Why effective design isn’t about caring everywhere, but caring wisely
Working in an agency, I’ve handled multiple clients at the same time—shaping interfaces and building products that depend heavily on communication. Every day involves conversations with supervisors who trust me to represent the agency well, clients who bring business needs and feedback, and users whose insights anchor the work. Through this process, I’ve always been asking myself: how much should I care?
The Weight of Caring
Caring is a strange thing in design. Caring too much can feel like overthinking — spending hours refining details that may not matter to the client or even end users. Caring too little risks producing something that’s “good enough”. Sometimes, the weight of caring can feel like pressure.
So why do I even care? Because I want to be a good UX designer.
Being a good designer means creating work that helps people understand and trust a product’s promise. However, being recognized as a good UX designer isn’t just about visuals — it’s about building a bridge between intention and understanding. That bridge connects business goals, user insights, and development efforts into a shared direction.
Communicating What We Build
No matter what form design takes—a screen, a flow, a diagram—it doesn’t live on its own. It has to be communicated. And that communication often determines how a design’ value can be seen.
And yet, I still get nervous when I present my work.

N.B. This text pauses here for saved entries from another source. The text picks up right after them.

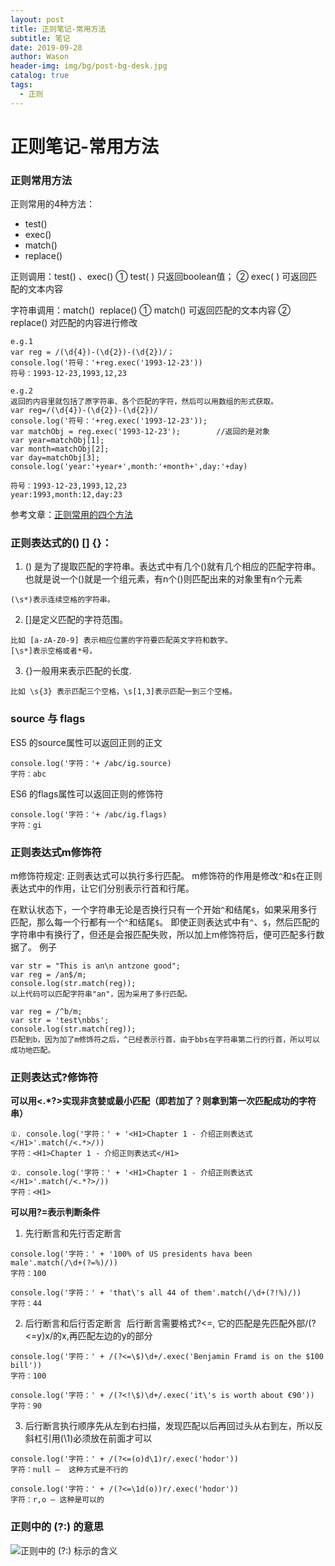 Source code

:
 ```yaml
---
layout: post
title: 正则笔记-常用方法
subtitle: 笔记
date: 2019-09-28
author: Wason
header-img: img/bg/post-bg-desk.jpg
catalog: true
tags:
  - 正则
---
```


# 正则笔记-常用方法 #
### 正则常用方法

正则常用的4种方法：
- test() 
- exec() 
- match()  
- replace()

正则调用：test() 、exec() 
① test( )   只返回boolean值；
② exec( ) 可返回匹配的文本内容

字符串调用：match()  replace()
① match()    可返回匹配的文本内容
② replace()  对匹配的内容进行修改
```
e.g.1
var reg = /(\d{4})-(\d{2})-(\d{2})/；
console.log('符号：'+reg.exec('1993-12-23'))
符号：1993-12-23,1993,12,23

e.g.2
返回的内容里就包括了原字符串、各个匹配的字符，然后可以用数组的形式获取。
var reg=/(\d{4})-(\d{2})-(\d{2})/
console.log('符号：'+reg.exec('1993-12-23'));
var matchObj = reg.exec('1993-12-23');        //返回的是对象
var year=matchObj[1];
var month=matchObj[2];
var day=matchObj[3];
console.log('year:'+year+',month:'+month+',day:'+day)

符号：1993-12-23,1993,12,23
year:1993,month:12,day:23
```
参考文章：[正则常用的四个方法][1]

### 正则表达式的() [] {}：

1. () 是为了提取匹配的字符串。表达式中有几个()就有几个相应的匹配字符串。也就是说一个()就是一个组元素，有n个()则匹配出来的对象里有n个元素
```
(\s*)表示连续空格的字符串。
```
2. []是定义匹配的字符范围。
```
比如 [a-zA-Z0-9] 表示相应位置的字符要匹配英文字符和数字。
[\s*]表示空格或者*号。
```
3. {}一般用来表示匹配的长度.
```
比如 \s{3} 表示匹配三个空格，\s[1,3]表示匹配一到三个空格。
```
### source 与 flags
ES5 的source属性可以返回正则的正文
```
console.log('字符：'+ /abc/ig.source)
字符：abc
```
ES6 的flags属性可以返回正则的修饰符
```
console.log('字符：'+ /abc/ig.flags)
字符：gi
```
### 正则表达式m修饰符
m修饰符规定: 正则表达式可以执行多行匹配。
m修饰符的作用是修改`^`和`$`在正则表达式中的作用，让它们分别表示行首和行尾。

在默认状态下，一个字符串无论是否换行只有一个开始`^`和结尾`$`，如果采用多行匹配，那么每一个行都有一个`^`和结尾`$`。
即使正则表达式中有`^`、`$`，然后匹配的字符串中有换行了，但还是会报匹配失败，所以加上m修饰符后，便可匹配多行数据了。
例子
```
var str = "This is an\n antzone good";
var reg = /an$/m;
console.log(str.match(reg));
以上代码可以匹配字符串"an"，因为采用了多行匹配。

var reg = /^b/m;
var str = 'test\nbbs';
console.log(str.match(reg));
匹配到b，因为加了m修饰符之后，^已经表示行首，由于bbs在字符串第二行的行首，所以可以成功地匹配。
```
### 正则表达式?修饰符

**可以用<.\*?>实现非贪婪或最小匹配（即若加了？则拿到第一次匹配成功的字符串）**
```
①. console.log('字符：' + '<H1>Chapter 1 - 介绍正则表达式</H1>'.match(/<.*>/))
字符：<H1>Chapter 1 - 介绍正则表达式</H1>

②. console.log('字符：' + '<H1>Chapter 1 - 介绍正则表达式</H1>'.match(/<.*?>/))
字符：<H1>
```
**可以用?=表示判断条件**

1. 先行断言和先行否定断言
```
console.log('字符：' + '100% of US presidents hava been male'.match(/\d+(?=%)/))
字符：100

console.log('字符：' + 'that\'s all 44 of them'.match(/\d+(?!%)/))
字符：44
```
2. 后行断言和后行否定断言  后行断言需要格式?<=, 它的匹配是先匹配外部/(?<=y)x/的x,再匹配左边的y的部分
```
console.log('字符：' + /(?<=\$)\d+/.exec('Benjamin Framd is on the $100 bill'))
字符：100

console.log('字符：' + /(?<!\$)\d+/.exec('it\'s is worth about €90'))
字符：90
```
3. 后行断言执行顺序先从左到右扫描，发现匹配以后再回过头从右到左，所以反斜杠引用(\1)必须放在前面才可以
```
console.log('字符：' + /(?<=(o)d\1)r/.exec('hodor'))
字符：null —  这种方式是不行的

console.log('字符：' + /(?<=\1d(o))r/.exec('hodor'))
字符：r,o — 这种是可以的
```

### 正则中的 (?:) 的意思
![正则中的 (?:) 标示的含义](http://hao419.github.io/img/20190928/2019092801.png)


[1]: https://blog.csdn.net/mengxiaohuan314/article/details/79809047

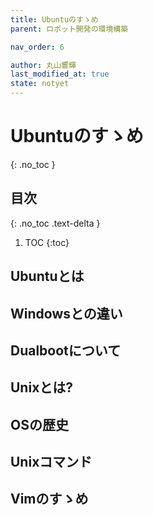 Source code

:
 ```yaml
---
title: Ubuntuのすゝめ
parent: ロボット開発の環境構築

nav_order: 6

author: 丸山響輝
last_modified_at: true
state: notyet
---
```


# **Ubuntuのすゝめ**
{: .no_toc }

## 目次
{: .no_toc .text-delta }

1. TOC
{:toc}

## Ubuntuとは
## Windowsとの違い
## Dualbootについて
## Unixとは?
## OSの歴史
## Unixコマンド
## Vimのすゝめ
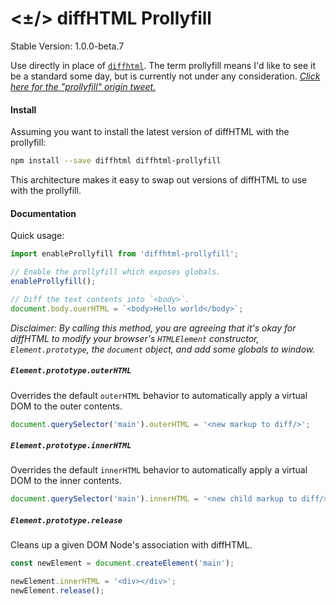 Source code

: # <±/> diffHTML Prollyfill

Stable Version: 1.0.0-beta.7

Use directly in place of [`diffhtml`](https://github.com/tbranyen/diffhtml).
The term prollyfill means I'd like to see it be a standard some day, but is
currently not under any consideration. [*Click here for the "prollyfill"
origin tweet.*](https://twitter.com/slexaxton/status/257543702124306432)

#### Install

Assuming you want to install the latest version of diffHTML with the
prollyfill:

``` sh
npm install --save diffhtml diffhtml-prollyfill
```

This architecture makes it easy to swap out versions of diffHTML to use with
the prollyfill.

#### Documentation

Quick usage:

``` js
import enableProllyfill from 'diffhtml-prollyfill';

// Enable the prollyfill which exposes globals.
enableProllyfill();

// Diff the text contents into `<body>`.
document.body.ouerHTML = `<body>Hello world</body>`;
```

*Disclaimer: By calling this method, you are agreeing that it's okay for
diffHTML to modify your browser's `HTMLElement` constructor,
`Element.prototype`, the `document` object, and add some globals to window.*

##### `Element.prototype.outerHTML`

Overrides the default `outerHTML` behavior to automatically apply a virtual
DOM to the outer contents.

``` javascript
document.querySelector('main').outerHTML = '<new markup to diff/>';
```

##### `Element.prototype.innerHTML`

Overrides the default `innerHTML` behavior to automatically apply a virtual
DOM to the inner contents.

``` javascript
document.querySelector('main').innerHTML = '<new child markup to diff/>';
```

##### `Element.prototype.release`

Cleans up a given DOM Node's association with diffHTML.

``` javascript
const newElement = document.createElement('main');

newElement.innerHTML = '<div></div>';
newElement.release();
```
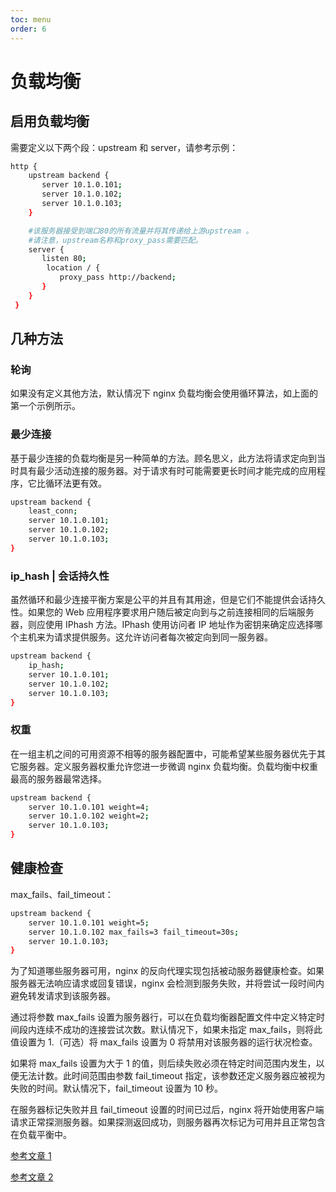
 ```yaml
---
toc: menu
order: 6
---
```


# 负载均衡

## 启用负载均衡

需要定义以下两个段：upstream 和 server，请参考示例：

```bash
http {
    upstream backend {
       server 10.1.0.101;
       server 10.1.0.102;
       server 10.1.0.103;
    }

    #该服务器接受到端口80的所有流量并将其传递给上游upstream 。
    #请注意，upstream名称和proxy_pass需要匹配。
    server {
       listen 80;
        location / {
           proxy_pass http://backend;
       }
    }
 }
```

## 几种方法

### 轮询

如果没有定义其他方法，默认情况下 nginx 负载均衡会使用循环算法，如上面的第一个示例所示。

### 最少连接

基于最少连接的负载均衡是另一种简单的方法。顾名思义，此方法将请求定向到当时具有最少活动连接的服务器。对于请求有时可能需要更长时间才能完成的应用程序，它比循环法更有效。

```bash
upstream backend {
    least_conn;
    server 10.1.0.101;
    server 10.1.0.102;
    server 10.1.0.103;
}
```

### ip_hash | 会话持久性

虽然循环和最少连接平衡方案是公平的并且有其用途，但是它们不能提供会话持久性。如果您的 Web 应用程序要求用户随后被定向到与之前连接相同的后端服务器，则应使用 IPhash 方法。IPhash 使用访问者 IP 地址作为密钥来确定应选择哪个主机来为请求提供服务。这允许访问者每次被定向到同一服务器。

```bash
upstream backend {
    ip_hash;
    server 10.1.0.101;
    server 10.1.0.102;
    server 10.1.0.103;
}
```

### 权重

在一组主机之间的可用资源不相等的服务器配置中，可能希望某些服务器优先于其它服务器。定义服务器权重允许您进一步微调 nginx 负载均衡。负载均衡中权重最高的服务器最常选择。

```bash
upstream backend {
    server 10.1.0.101 weight=4;
    server 10.1.0.102 weight=2;
    server 10.1.0.103;
}
```

## 健康检查

max_fails、fail_timeout：

```bash
upstream backend {
    server 10.1.0.101 weight=5;
    server 10.1.0.102 max_fails=3 fail_timeout=30s;
    server 10.1.0.103;
}
```

为了知道哪些服务器可用，nginx 的反向代理实现包括被动服务器健康检查。如果服务器无法响应请求或回复错误，nginx 会检测到服务失败，并将尝试一段时间内避免转发请求到该服务器。

通过将参数 max_fails 设置为服务器行，可以在负载均衡器配置文件中定义特定时间段内连续不成功的连接尝试次数。默认情况下，如果未指定 max_fails，则将此值设置为 1.（可选）将 max_fails 设置为 0 将禁用对该服务器的运行状况检查。

如果将 max_fails 设置为大于 1 的值，则后续失败必须在特定时间范围内发生，以便无法计数。此时间范围由参数 fail_timeout 指定，该参数还定义服务器应被视为失败的时间。默认情况下，fail_timeout 设置为 10 秒。

在服务器标记失败并且 fail_timeout 设置的时间已过后，nginx 将开始使用客户端请求正常探测服务器。如果探测返回成功，则服务器再次标记为可用并且正常包含在负载平衡中。

[参考文章 1](https://www.jianshu.com/p/b1e248acba35)

[参考文章 2](https://www.nginx.cn/4996.html)

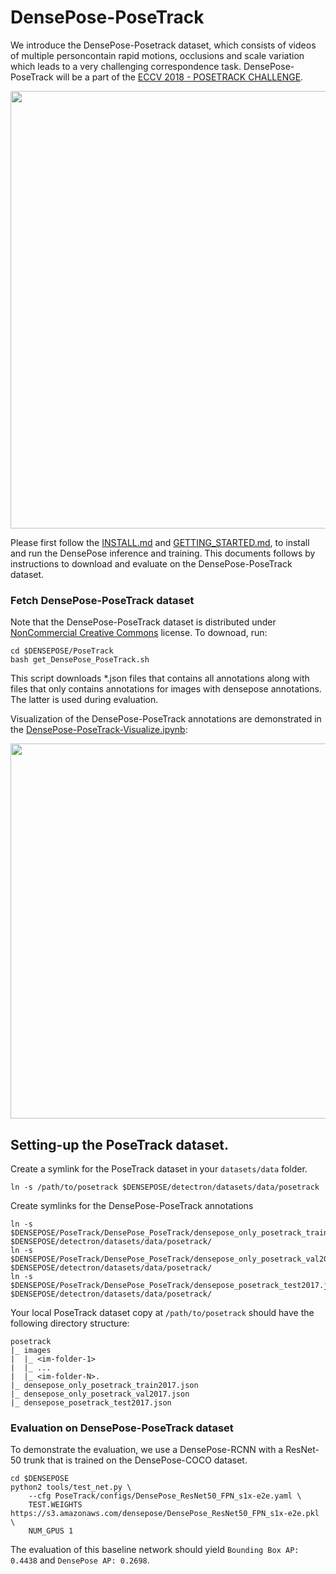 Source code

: #  DensePose-PoseTrack
We introduce the DensePose-Posetrack dataset, which consists of videos of multiple personcontain rapid motions, occlusions and scale variation which leads to a very challenging correspondence task. DensePose-PoseTrack will be a part of the [ECCV 2018 - POSETRACK CHALLENGE](https://posetrack.net/workshops/eccv2018/).

<div align="center">
  <img src="https://drive.google.com/uc?export=view&id=1fed2Xvy2G6t4V_ICsEJIm-PaJ8o-e0Ws" width="700px" />
</div>

Please first follow the [INSTALL.md](https://github.com/facebookresearch/DensePose/blob/master/INSTALL.md) and [GETTING_STARTED.md](https://github.com/facebookresearch/DensePose/blob/master/GETTING_STARTED.md), to install and run the DensePose inference and training. This documents follows by instructions to download and evaluate on the DensePose-PoseTrack dataset.

### Fetch DensePose-PoseTrack dataset
Note that the DensePose-PoseTrack dataset is distributed under [NonCommercial Creative Commons](https://creativecommons.org/licenses/by-nc/2.0/) license.
To downoad, run:
```
cd $DENSEPOSE/PoseTrack
bash get_DensePose_PoseTrack.sh
```
This script downloads *.json files that contains all annotations along with files that only contains annotations for images with densepose annotations. The latter is used during evaluation.

Visualization of the DensePose-PoseTrack annotations are demonstrated in the [DensePose-PoseTrack-Visualize.ipynb](https://github.com/facebookresearch/DensePose/blob/master/PoseTrack/DensePose-PoseTrack-Visualize.ipynb):

<div align="center">
  <img src="https://drive.google.com/uc?export=view&id=1jUNl07Rw_Y7IRvZimaChfQPDIDkWqxzc" width="600px" />
</div>


## Setting-up the PoseTrack dataset.

Create a symlink for the PoseTrack dataset in your `datasets/data` folder.
```
ln -s /path/to/posetrack $DENSEPOSE/detectron/datasets/data/posetrack
```
Create symlinks for the DensePose-PoseTrack annotations

```
ln -s $DENSEPOSE/PoseTrack/DensePose_PoseTrack/densepose_only_posetrack_train2017.json $DENSEPOSE/detectron/datasets/data/posetrack/
ln -s $DENSEPOSE/PoseTrack/DensePose_PoseTrack/densepose_only_posetrack_val2017.json $DENSEPOSE/detectron/datasets/data/posetrack/
ln -s $DENSEPOSE/PoseTrack/DensePose_PoseTrack/densepose_posetrack_test2017.json $DENSEPOSE/detectron/datasets/data/posetrack/
```
Your local PoseTrack dataset copy at `/path/to/posetrack` should have the following directory structure:

```
posetrack
|_ images
|  |_ <im-folder-1>
|  |_ ...
|  |_ <im-folder-N>.
|_ densepose_only_posetrack_train2017.json
|_ densepose_only_posetrack_val2017.json
|_ densepose_posetrack_test2017.json
```

### Evaluation on DensePose-PoseTrack dataset

To demonstrate the evaluation, we use a DensePose-RCNN with a ResNet-50 trunk that is trained on the DensePose-COCO dataset.
```
cd $DENSEPOSE
python2 tools/test_net.py \
    --cfg PoseTrack/configs/DensePose_ResNet50_FPN_s1x-e2e.yaml \
    TEST.WEIGHTS https://s3.amazonaws.com/densepose/DensePose_ResNet50_FPN_s1x-e2e.pkl \
    NUM_GPUS 1
```
The evaluation of this baseline network should yield `Bounding Box AP: 0.4438` and `DensePose AP: 0.2698`.
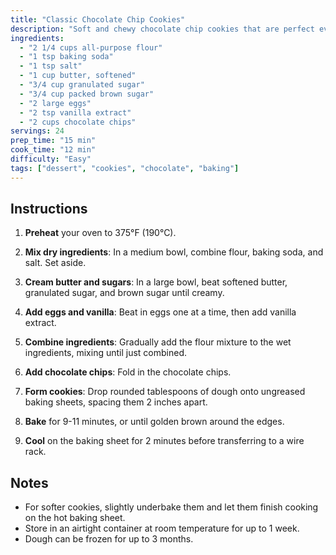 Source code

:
 ```yaml
---
title: "Classic Chocolate Chip Cookies"
description: "Soft and chewy chocolate chip cookies that are perfect every time"
ingredients:
  - "2 1/4 cups all-purpose flour"
  - "1 tsp baking soda"
  - "1 tsp salt"
  - "1 cup butter, softened"
  - "3/4 cup granulated sugar"
  - "3/4 cup packed brown sugar"
  - "2 large eggs"
  - "2 tsp vanilla extract"
  - "2 cups chocolate chips"
servings: 24
prep_time: "15 min"
cook_time: "12 min"
difficulty: "Easy"
tags: ["dessert", "cookies", "chocolate", "baking"]
---
```


## Instructions

1. **Preheat** your oven to 375°F (190°C).

2. **Mix dry ingredients**: In a medium bowl, combine flour, baking soda, and salt. Set aside.

3. **Cream butter and sugars**: In a large bowl, beat softened butter, granulated sugar, and brown sugar until creamy.

4. **Add eggs and vanilla**: Beat in eggs one at a time, then add vanilla extract.

5. **Combine ingredients**: Gradually add the flour mixture to the wet ingredients, mixing until just combined.

6. **Add chocolate chips**: Fold in the chocolate chips.

7. **Form cookies**: Drop rounded tablespoons of dough onto ungreased baking sheets, spacing them 2 inches apart.

8. **Bake** for 9-11 minutes, or until golden brown around the edges.

9. **Cool** on the baking sheet for 2 minutes before transferring to a wire rack.

## Notes

- For softer cookies, slightly underbake them and let them finish cooking on the hot baking sheet.
- Store in an airtight container at room temperature for up to 1 week.
- Dough can be frozen for up to 3 months.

Explaining design decisions sometimes feels like barriers, blocking the ideas I want to convey.
“I don’t care about whether the flowchart is accurate or not. As long as we can discuss with the clients. I’d say you just need to know what you’re saying.“
What my supervisor said once reminded me to reframe my presentations. I started spending a little time preparing—not with a script, but with an outline. Enough to keep me focused. Enough to remind me that these moments aren’t tests, but opportunities to clarify and connect.
When I approach presentations this way, I’m not fixated on my nerves. I’m focused on the audience: what they care about, what questions they’ll ask, and what decisions they need to make. That shift has made my communication feel more purposeful—and honestly, less stressful.
Building the Bridge Together
Preparation helps, but alignment matters just as much. Confirming priorities with clients before diving into execution has saved me hours of work. It brings clarity to what really needs attention and captures clients’ concentration during meetings. It’s about learning what resonates with clients and stakeholders and translating design decisions into terms that feel relevant to them.
Learning The Art of Caring

Over time, I’ve realized caring isn’t about giving everything equal weight. It’s about knowing where effort matters most, and letting go where it doesn’t. In design, that means learning the nuance of words, confirming priorities, and focusing on what stakeholders truly care about.
When I weigh a task, I remind myself to:
- Care about the quality of work
- Care about the timeline, based on stakeholder priorities.
- Care just enough to make progress — but also know when to stop
That balance makes caring sustainable. Caring too much can consume you; caring too little can hollow the work. But caring in the right places builds not only better designs, but better relationships. And that, more than polish or perfection, is what’s driving me to become a better UX designer.